I kept up relationships with the Andizhan opposition after my visit. They came to my office several times. Andizhan had been a comparatively wealthy town and its middle class had been particularly hit by government anti-enterprise measures taken from November 2002. Alarmed that slight economic liberalisation was leading to the start of an independently minded middle class, the Uzbek government had clamped down on the private sector. Borders were physically closed to private trade, and in the Ferghana Valley near Andizhan cross-border bridges were dynamited. Bazaars were closed by the security forces. Laws were passed ending cash trading and forcing all business transactions to go through state-owned and controlled banks. The economic effects were catastrophic, especially in a dynamic trading town like Andizhan.

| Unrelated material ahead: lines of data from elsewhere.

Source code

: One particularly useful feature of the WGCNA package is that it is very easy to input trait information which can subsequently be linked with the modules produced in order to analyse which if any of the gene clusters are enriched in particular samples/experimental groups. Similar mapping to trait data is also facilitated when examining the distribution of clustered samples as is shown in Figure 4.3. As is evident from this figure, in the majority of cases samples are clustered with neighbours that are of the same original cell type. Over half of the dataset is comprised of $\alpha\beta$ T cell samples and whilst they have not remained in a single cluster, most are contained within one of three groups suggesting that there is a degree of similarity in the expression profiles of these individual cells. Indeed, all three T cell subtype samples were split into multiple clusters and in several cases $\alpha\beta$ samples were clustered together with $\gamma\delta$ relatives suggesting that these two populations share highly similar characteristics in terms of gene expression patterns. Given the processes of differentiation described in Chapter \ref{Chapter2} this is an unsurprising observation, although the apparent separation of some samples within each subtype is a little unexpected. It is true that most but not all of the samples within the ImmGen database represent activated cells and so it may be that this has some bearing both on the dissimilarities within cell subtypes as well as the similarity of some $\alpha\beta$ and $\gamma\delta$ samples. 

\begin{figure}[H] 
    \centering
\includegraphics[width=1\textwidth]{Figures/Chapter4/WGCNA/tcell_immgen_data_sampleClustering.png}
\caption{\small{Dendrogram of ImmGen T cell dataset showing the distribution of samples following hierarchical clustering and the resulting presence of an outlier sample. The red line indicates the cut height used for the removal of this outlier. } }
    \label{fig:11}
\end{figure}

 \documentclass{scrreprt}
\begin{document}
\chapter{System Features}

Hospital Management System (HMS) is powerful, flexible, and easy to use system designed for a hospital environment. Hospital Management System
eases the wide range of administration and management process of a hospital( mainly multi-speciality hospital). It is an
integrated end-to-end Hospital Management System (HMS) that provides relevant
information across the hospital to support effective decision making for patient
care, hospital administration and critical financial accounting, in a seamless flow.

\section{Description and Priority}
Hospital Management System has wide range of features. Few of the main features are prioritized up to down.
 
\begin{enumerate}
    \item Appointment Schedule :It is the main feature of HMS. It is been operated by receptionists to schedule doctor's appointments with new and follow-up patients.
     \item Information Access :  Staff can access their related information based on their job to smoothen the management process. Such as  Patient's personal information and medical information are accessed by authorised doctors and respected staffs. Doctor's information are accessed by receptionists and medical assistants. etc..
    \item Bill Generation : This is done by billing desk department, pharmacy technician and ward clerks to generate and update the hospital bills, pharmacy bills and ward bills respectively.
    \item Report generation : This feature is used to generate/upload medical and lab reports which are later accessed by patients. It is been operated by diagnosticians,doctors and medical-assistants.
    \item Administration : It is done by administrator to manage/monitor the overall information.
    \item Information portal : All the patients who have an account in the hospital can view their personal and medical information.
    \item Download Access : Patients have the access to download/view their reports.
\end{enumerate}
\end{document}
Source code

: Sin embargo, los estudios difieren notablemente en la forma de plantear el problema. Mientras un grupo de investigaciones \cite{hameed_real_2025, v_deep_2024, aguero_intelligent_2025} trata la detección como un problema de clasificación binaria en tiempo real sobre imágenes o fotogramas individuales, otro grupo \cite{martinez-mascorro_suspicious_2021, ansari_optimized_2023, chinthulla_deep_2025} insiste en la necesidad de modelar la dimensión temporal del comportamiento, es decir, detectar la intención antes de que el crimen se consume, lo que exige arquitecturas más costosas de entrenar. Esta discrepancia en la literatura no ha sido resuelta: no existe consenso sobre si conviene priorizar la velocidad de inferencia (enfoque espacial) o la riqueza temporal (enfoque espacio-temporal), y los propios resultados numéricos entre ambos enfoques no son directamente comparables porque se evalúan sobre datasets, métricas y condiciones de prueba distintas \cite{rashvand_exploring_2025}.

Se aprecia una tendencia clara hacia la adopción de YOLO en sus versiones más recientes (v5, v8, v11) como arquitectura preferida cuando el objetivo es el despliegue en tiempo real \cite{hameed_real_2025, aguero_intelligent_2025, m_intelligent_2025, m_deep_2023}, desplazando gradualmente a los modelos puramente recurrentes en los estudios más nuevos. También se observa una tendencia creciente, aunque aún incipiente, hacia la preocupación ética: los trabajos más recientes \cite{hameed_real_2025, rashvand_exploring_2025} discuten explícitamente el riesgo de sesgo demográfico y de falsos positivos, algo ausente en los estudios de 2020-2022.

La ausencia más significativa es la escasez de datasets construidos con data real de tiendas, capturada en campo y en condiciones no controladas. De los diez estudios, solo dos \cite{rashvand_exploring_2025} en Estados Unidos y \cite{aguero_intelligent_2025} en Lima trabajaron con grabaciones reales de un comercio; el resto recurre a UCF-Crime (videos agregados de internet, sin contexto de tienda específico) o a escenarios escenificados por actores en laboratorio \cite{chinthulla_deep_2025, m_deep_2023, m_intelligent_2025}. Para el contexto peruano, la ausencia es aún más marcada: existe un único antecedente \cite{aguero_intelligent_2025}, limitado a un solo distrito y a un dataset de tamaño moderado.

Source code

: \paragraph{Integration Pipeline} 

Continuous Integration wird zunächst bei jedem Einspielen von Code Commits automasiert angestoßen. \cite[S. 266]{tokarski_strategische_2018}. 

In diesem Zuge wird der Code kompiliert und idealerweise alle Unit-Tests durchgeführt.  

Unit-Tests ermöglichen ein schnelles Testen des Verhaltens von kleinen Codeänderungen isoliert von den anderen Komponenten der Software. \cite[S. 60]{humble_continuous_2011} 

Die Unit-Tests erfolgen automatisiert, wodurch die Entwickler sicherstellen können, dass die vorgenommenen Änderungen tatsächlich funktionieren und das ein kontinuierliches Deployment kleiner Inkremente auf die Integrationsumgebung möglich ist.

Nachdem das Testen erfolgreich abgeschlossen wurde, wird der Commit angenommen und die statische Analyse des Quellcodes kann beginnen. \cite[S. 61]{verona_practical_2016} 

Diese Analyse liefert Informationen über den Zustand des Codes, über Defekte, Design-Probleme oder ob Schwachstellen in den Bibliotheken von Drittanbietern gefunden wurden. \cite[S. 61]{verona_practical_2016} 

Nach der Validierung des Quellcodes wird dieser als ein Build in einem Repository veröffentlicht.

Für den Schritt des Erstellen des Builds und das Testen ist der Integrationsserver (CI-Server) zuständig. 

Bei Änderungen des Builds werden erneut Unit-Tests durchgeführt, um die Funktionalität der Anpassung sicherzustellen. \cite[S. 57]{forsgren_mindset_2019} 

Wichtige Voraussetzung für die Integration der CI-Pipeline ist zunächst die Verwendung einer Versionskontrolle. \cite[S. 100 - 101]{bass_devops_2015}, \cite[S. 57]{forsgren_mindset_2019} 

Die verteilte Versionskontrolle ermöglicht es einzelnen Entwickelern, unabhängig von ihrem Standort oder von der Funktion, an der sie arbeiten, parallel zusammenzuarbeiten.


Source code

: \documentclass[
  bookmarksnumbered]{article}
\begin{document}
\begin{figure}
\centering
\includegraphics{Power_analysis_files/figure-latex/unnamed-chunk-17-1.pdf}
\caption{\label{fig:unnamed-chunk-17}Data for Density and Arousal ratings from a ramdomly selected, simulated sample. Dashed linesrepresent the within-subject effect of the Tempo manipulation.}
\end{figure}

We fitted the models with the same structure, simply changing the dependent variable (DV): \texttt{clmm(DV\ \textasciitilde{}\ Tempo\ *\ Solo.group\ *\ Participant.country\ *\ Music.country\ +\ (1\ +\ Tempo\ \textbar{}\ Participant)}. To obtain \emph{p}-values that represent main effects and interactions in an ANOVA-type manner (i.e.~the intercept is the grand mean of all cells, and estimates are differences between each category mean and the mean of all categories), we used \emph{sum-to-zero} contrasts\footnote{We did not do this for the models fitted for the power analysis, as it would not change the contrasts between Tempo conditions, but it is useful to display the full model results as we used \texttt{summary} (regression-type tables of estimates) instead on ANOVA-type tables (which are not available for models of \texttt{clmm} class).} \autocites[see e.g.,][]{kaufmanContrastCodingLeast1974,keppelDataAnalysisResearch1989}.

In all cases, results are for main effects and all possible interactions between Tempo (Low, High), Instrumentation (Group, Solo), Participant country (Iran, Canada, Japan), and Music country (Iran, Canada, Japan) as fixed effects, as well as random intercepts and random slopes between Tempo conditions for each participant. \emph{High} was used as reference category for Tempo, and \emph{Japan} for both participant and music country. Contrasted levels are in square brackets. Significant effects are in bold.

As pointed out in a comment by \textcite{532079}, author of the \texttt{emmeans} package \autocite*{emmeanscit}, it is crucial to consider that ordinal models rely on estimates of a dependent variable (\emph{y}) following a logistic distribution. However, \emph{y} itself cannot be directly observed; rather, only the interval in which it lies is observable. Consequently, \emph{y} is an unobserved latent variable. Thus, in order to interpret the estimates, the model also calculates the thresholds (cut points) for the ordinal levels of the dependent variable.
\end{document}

There was no outlet for the resulting discontent. There is absolutely no media freedom in Uzbekistan. The Democratic Forum got nowhere. The opposition were banned from the parliamentary elections, which were farcically contested between five government ‘parties’ all supporting the President. We are Back in the USSR.
Yet President Karimov, the great oppressor of liberty and capitalism, has the strong support of George Bush. He is a welcome guest for tea in the White House. Donald Rumsveld, Condoleeza Rice and Colin Powell have all been to Tashkent and lavished praise upon their host. Tony Blair and Jack Straw were all too willing to sack me for speaking out against Karimov’s habit of arresting, very often torturing and sometimes killing political opponents.